▶ Work to be completed
Print word for word the records from the line containing "Atmaca, Vijay Kolli" through the end.

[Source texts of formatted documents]
☆ ☆ ☆ ☆ ☆

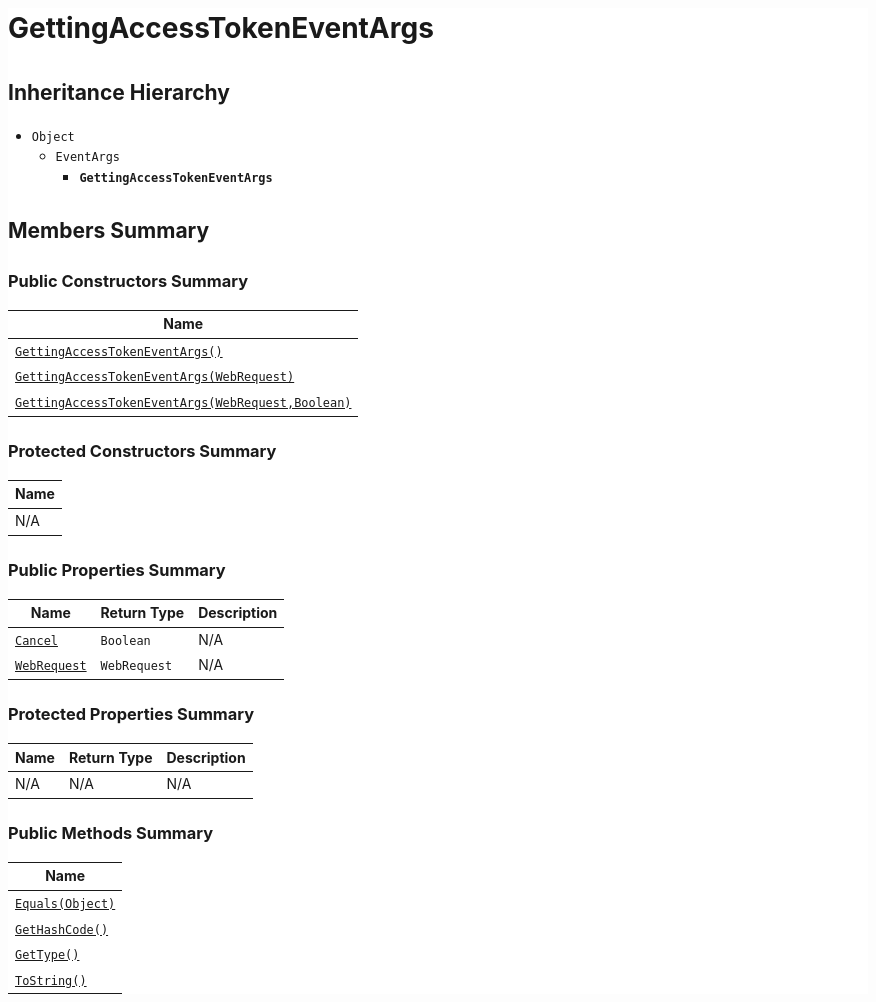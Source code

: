 # GettingAccessTokenEventArgs


## Inheritance Hierarchy

+ `Object`
  + `EventArgs`
    + **`GettingAccessTokenEventArgs`**

## Members Summary

### Public Constructors Summary


|Name|
|---|
|[`GettingAccessTokenEventArgs()`](#gettingaccesstokeneventargs)|
|[`GettingAccessTokenEventArgs(WebRequest)`](#gettingaccesstokeneventargswebrequest)|
|[`GettingAccessTokenEventArgs(WebRequest,Boolean)`](#gettingaccesstokeneventargswebrequestboolean)|

### Protected Constructors Summary


|Name|
|---|
|N/A|

### Public Properties Summary

|Name|Return Type|Description|
|---|---|---|
|[`Cancel`](#cancel)|`Boolean`|N/A|
|[`WebRequest`](#webrequest)|`WebRequest`|N/A|

### Protected Properties Summary

|Name|Return Type|Description|
|---|---|---|
|N/A|N/A|N/A|

### Public Methods Summary


|Name|
|---|
|[`Equals(Object)`](#equalsobject)|
|[`GetHashCode()`](#gethashcode)|
|[`GetType()`](#gettype)|
|[`ToString()`](#tostring)|
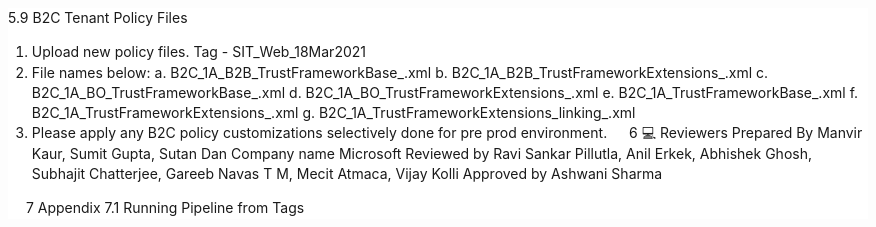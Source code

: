 5.9	B2C Tenant Policy Files
1.	Upload new policy files. Tag - SIT_Web_18Mar2021
2.	File names below:
a.	B2C_1A_B2B_TrustFrameworkBase_<env>.xml
b.	B2C_1A_B2B_TrustFrameworkExtensions_<env>.xml
c.	B2C_1A_BO_TrustFrameworkBase_<env>.xml
d.	B2C_1A_BO_TrustFrameworkExtensions_<env>.xml
e.	B2C_1A_TrustFrameworkBase_<env>.xml
f.	B2C_1A_TrustFrameworkExtensions_<env>.xml
g.	B2C_1A_TrustFrameworkExtensions_linking_<env>.xml
3.	Please apply any B2C policy customizations selectively done for pre prod environment. 
 
6	💻 Reviewers 
Prepared By	Manvir Kaur, Sumit Gupta, Sutan Dan
Company name	Microsoft
Reviewed by 	Ravi Sankar Pillutla, Anil Erkek, Abhishek Ghosh, Subhajit Chatterjee, Gareeb Navas T M, Mecit Atmaca, Vijay Kolli
Approved by 	Ashwani Sharma

 
7	Appendix
7.1	 Running Pipeline from Tags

☆ ☆ ☆ ☆ ☆

▶ Solution to the exercise
Reviewed by 	Ravi Sankar Pillutla, Anil Erkek, Abhishek Ghosh, Subhajit Chatterjee, Gareeb Navas T M, Mecit Atmaca, Vijay Kolli
Approved by 	Ashwani Sharma

 
7	Appendix
7.1	 Running Pipeline from Tags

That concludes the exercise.